I once read a newspaper article that listed all the major world religions and included information on each one’s founder and approximate date that each was begun. While I knew most of the leaders associated with the various religious orders, this line jumped out at me:
“Christianity: started by Jesus Christ 2,000 years ago.”
At first, I wasn’t sure what about that statement bothered me, but I knew immediately that something about it was incorrect.
And then it hit me.
Christianity didn’t start with Jesus’ coming to Earth around 4 BC (the date typically assigned to His birth).
No, Christianity is as old as the Earth itself, founded by God from the very beginning.
The Gospel has been woven through the pages of history, etched on mankind’s heart by a loving Heavenly Father (see Revelation 13:8; Ecclesiastes 3:11). And understanding the Gospel is pivotal to understanding the Easter season and everything it celebrates.
Why the Gospel is vital to Easter
Easter isn’t about bunnies, candy, and egg hunts. While those things are fun and certainly can have their place, Easter - or, rather, Resurrection Sunday - is vastly deeper and more significant than a sugary, Spring celebration. Easter marks the completion of Christianity - the fulfillment of all of God’s promises to mankind throughout the ages. It is the fullness of the mystery of the Gospel, the finished work of Christ on the cross.
Without the Gospel, there would be no Easter. There would be no real hope. We would have no lasting joy. We’d never know true love. There would be no victory over sin and death. And there certainly wouldn’t be eternal life!
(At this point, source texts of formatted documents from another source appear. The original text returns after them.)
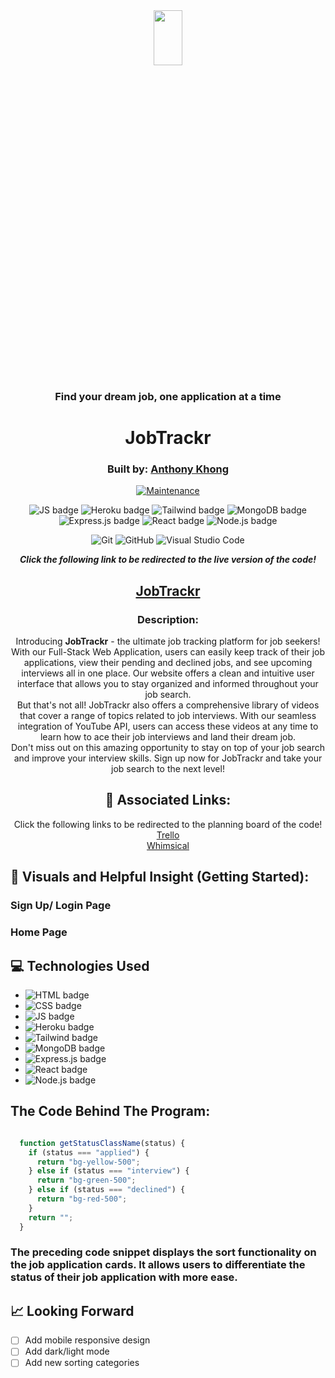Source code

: <div align="center">
  
<img src="https://res.cloudinary.com/diw7vmgum/image/upload/v1683397609/Screenshot_2023-05-06_at_8.25.08_PM_auqlcq.png" width="30%" height="15%" />

### Find your dream job, one application at a time

# JobTrackr

### Built by: **[Anthony Khong](https://www.linkedin.com/in/anthonykhong956/)**

[![Maintenance](https://img.shields.io/badge/Maintained%3F-yes-green.svg)](https://GitHub.com/Naereen/StrapDown.js/graphs/commit-activity)

![JS badge](https://img.shields.io/badge/JavaScript-323330?style=for-the-badge&logo=javascript&logoColor=F7DF1E)
![Heroku badge](https://img.shields.io/badge/Heroku-430098?style=for-the-badge&logo=heroku&logoColor=white)
![Tailwind badge](https://img.shields.io/badge/Tailwind_CSS-38B2AC?style=for-the-badge&logo=tailwind-css&logoColor=white)
![MongoDB badge](https://img.shields.io/badge/MongoDB-4EA94B?style=for-the-badge&logo=mongodb&logoColor=white)
![Express.js badge](https://img.shields.io/badge/Express.js-000000?style=for-the-badge&logo=express&logoColor=white)
![React badge](https://img.shields.io/badge/React-20232A?style=for-the-badge&logo=react&logoColor=61DAFB)
![Node.js badge](https://img.shields.io/badge/Node.js-339933?style=for-the-badge&logo=nodedotjs&logoColor=white)

![Git](https://img.shields.io/badge/GIT-E44C30?style=for-the-badge&logo=git&logoColor=white)
![GitHub](https://img.shields.io/badge/GitHub-100000?style=for-the-badge&logo=github&logoColor=white)
![Visual Studio Code](https://img.shields.io/badge/Visual_Studio_Code-0078D4?style=for-the-badge&logo=visual%20studio%20code&logoColor=white)

  
**_Click the following link to be redirected to the live version of the code!_**

## [JobTrackr]()

### Description:

Introducing **JobTrackr** - the ultimate job tracking platform for job seekers! With our Full-Stack Web Application, users can easily keep track of their job applications, view their pending and declined jobs, and see upcoming interviews all in one place. Our website offers a clean and intuitive user interface that allows you to stay organized and informed throughout your job search.
<br />
But that's not all! JobTrackr also offers a comprehensive library of videos that cover a range of topics related to job interviews. With our seamless integration of YouTube API, users can access these videos at any time to learn how to ace their job interviews and land their dream job.
<br />
Don't miss out on this amazing opportunity to stay on top of your job search and improve your interview skills. Sign up now for JobTrackr and take your job search to the next level!

## :link: Associated Links:

Click the following links to be redirected to the planning board of the code! 
<br />
[Trello](https://trello.com/b/EYU8eGUK/project-4)
<br />
[Whimsical](https://whimsical.com/jobtrackr-K43wREoMvzW5YiP1i6UcoE)
  
</div>

## :camera_flash: Visuals and Helpful Insight (Getting Started):

### Sign Up/ Login Page


### Home Page


## :computer: Technologies Used

- ![HTML badge](https://img.shields.io/badge/HTML5-E34F26?style=for-the-badge&logo=html5&logoColor=white)
- ![CSS badge](https://img.shields.io/badge/CSS3-1572B6?style=for-the-badge&logo=css3&logoColor=white)
- ![JS badge](https://img.shields.io/badge/JavaScript-323330?style=for-the-badge&logo=javascript&logoColor=F7DF1E)
- ![Heroku badge](https://img.shields.io/badge/Heroku-430098?style=for-the-badge&logo=heroku&logoColor=white)
- ![Tailwind badge](https://img.shields.io/badge/Tailwind_CSS-38B2AC?style=for-the-badge&logo=tailwind-css&logoColor=white)
- ![MongoDB badge](https://img.shields.io/badge/MongoDB-4EA94B?style=for-the-badge&logo=mongodb&logoColor=white)
- ![Express.js badge](https://img.shields.io/badge/Express.js-000000?style=for-the-badge&logo=express&logoColor=white)
- ![React badge](https://img.shields.io/badge/React-20232A?style=for-the-badge&logo=react&logoColor=61DAFB)
- ![Node.js badge](https://img.shields.io/badge/Node.js-339933?style=for-the-badge&logo=nodedotjs&logoColor=white)

## The Code Behind The Program:

```javascript

  function getStatusClassName(status) {
    if (status === "applied") {
      return "bg-yellow-500";
    } else if (status === "interview") {
      return "bg-green-500";
    } else if (status === "declined") {
      return "bg-red-500";
    }
    return "";
  }

```


### The preceding code snippet displays the sort functionality on the job application cards. It allows users to differentiate the status of their job application with more ease.

## :chart_with_upwards_trend: Looking Forward

- [ ] Add mobile responsive design
- [ ] Add dark/light mode
- [ ] Add new sorting categories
The Gospel is the entire reason we as believers celebrate the Easter season. We’re celebrating Christ’s triumph over the grave. We’re rejoicing in the unquenchable hope that His death and resurrection gives us. And we’re anticipating a life spent forever with Him.
What is the Gospel?
But what if you’re fuzzy about what the Gospel actually is? How can you celebrate something that you don’t fully understand?
Simply put, the Gospel is the good news that Jesus came to Earth to die in our place and to rise again, proving His power over death.
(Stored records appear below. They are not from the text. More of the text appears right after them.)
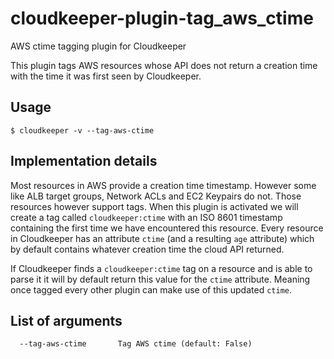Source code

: # cloudkeeper-plugin-tag_aws_ctime
AWS ctime tagging plugin for Cloudkeeper

This plugin tags AWS resources whose API does not return a creation time with the time it was first seen by Cloudkeeper.

## Usage
```
$ cloudkeeper -v --tag-aws-ctime
```

## Implementation details
Most resources in AWS provide a creation time timestamp. However some like ALB target groups, Network ACLs and EC2 Keypairs
do not. Those resources however support tags. When this plugin is activated we will create a tag called
`cloudkeeper:ctime` with an ISO 8601 timestamp containing the first time we have encountered this resource.
Every resource in Cloudkeeper has an attribute `ctime` (and a resulting `age` attribute) which by default contains whatever
creation time the cloud API returned.

If Cloudkeeper finds a `cloudkeeper:ctime` tag on a resource and is able to parse it it will by default return this value for the
`ctime` attribute. Meaning once tagged every other plugin can make use of this updated `ctime`.

## List of arguments
```
  --tag-aws-ctime       Tag AWS ctime (default: False)
```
As nifty as that short explanation is, let’s dive into it a bit deeper. If you’ve never heard the Gospel explained before, you’ll probably need to know a few more details, and if you’re already familiar with the Gospel, you know how vital it is to go over it again and again lest it become commonplace in your heart.
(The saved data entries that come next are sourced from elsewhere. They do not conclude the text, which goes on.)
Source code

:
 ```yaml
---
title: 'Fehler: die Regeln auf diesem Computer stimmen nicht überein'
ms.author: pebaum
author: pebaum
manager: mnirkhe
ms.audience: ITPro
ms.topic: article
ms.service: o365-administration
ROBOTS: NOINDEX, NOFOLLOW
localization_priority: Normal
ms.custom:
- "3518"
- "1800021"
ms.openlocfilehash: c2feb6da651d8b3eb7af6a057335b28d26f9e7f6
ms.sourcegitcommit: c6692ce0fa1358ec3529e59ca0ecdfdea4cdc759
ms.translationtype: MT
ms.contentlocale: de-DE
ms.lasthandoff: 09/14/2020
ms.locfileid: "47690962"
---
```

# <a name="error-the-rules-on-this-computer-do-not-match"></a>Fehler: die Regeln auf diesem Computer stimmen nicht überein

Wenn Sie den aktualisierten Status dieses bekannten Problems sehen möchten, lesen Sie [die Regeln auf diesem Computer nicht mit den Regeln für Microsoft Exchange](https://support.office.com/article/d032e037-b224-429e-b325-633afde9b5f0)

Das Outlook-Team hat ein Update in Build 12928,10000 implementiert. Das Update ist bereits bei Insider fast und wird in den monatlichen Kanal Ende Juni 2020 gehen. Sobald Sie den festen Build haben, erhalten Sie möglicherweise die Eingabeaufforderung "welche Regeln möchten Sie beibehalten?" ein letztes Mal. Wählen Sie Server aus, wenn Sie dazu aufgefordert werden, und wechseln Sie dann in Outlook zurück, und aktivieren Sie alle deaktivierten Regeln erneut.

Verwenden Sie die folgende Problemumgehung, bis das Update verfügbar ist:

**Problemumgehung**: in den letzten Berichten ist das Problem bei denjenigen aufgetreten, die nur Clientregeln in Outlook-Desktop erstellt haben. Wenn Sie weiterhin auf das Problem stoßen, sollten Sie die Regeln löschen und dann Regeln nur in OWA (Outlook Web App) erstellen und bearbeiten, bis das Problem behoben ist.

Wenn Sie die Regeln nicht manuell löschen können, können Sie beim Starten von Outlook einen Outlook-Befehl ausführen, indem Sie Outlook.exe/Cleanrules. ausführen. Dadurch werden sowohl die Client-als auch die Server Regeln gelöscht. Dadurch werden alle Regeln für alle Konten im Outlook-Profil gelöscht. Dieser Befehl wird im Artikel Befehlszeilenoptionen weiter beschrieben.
In the beginning, God created everything, including mankind. We were designed to bring God pleasure and to fellowship with Him forever. But sin - the act of disobeying God’s commands - forever separated us from our loving Heavenly Father. God’s justice demanded (rightfully so) that we atone for our sins.
The problem is that we could never do this on our own. No amount of good deeds, no length of punishment, could ever make up for the debt that our sin heaped on us (and we ALL have sinned, according to Romans 3:23). And so, God promised to send Someone who could rescue us from our pitiful situation - not because we deserved it, but because God loved us enough to save us when we were unable to save ourselves.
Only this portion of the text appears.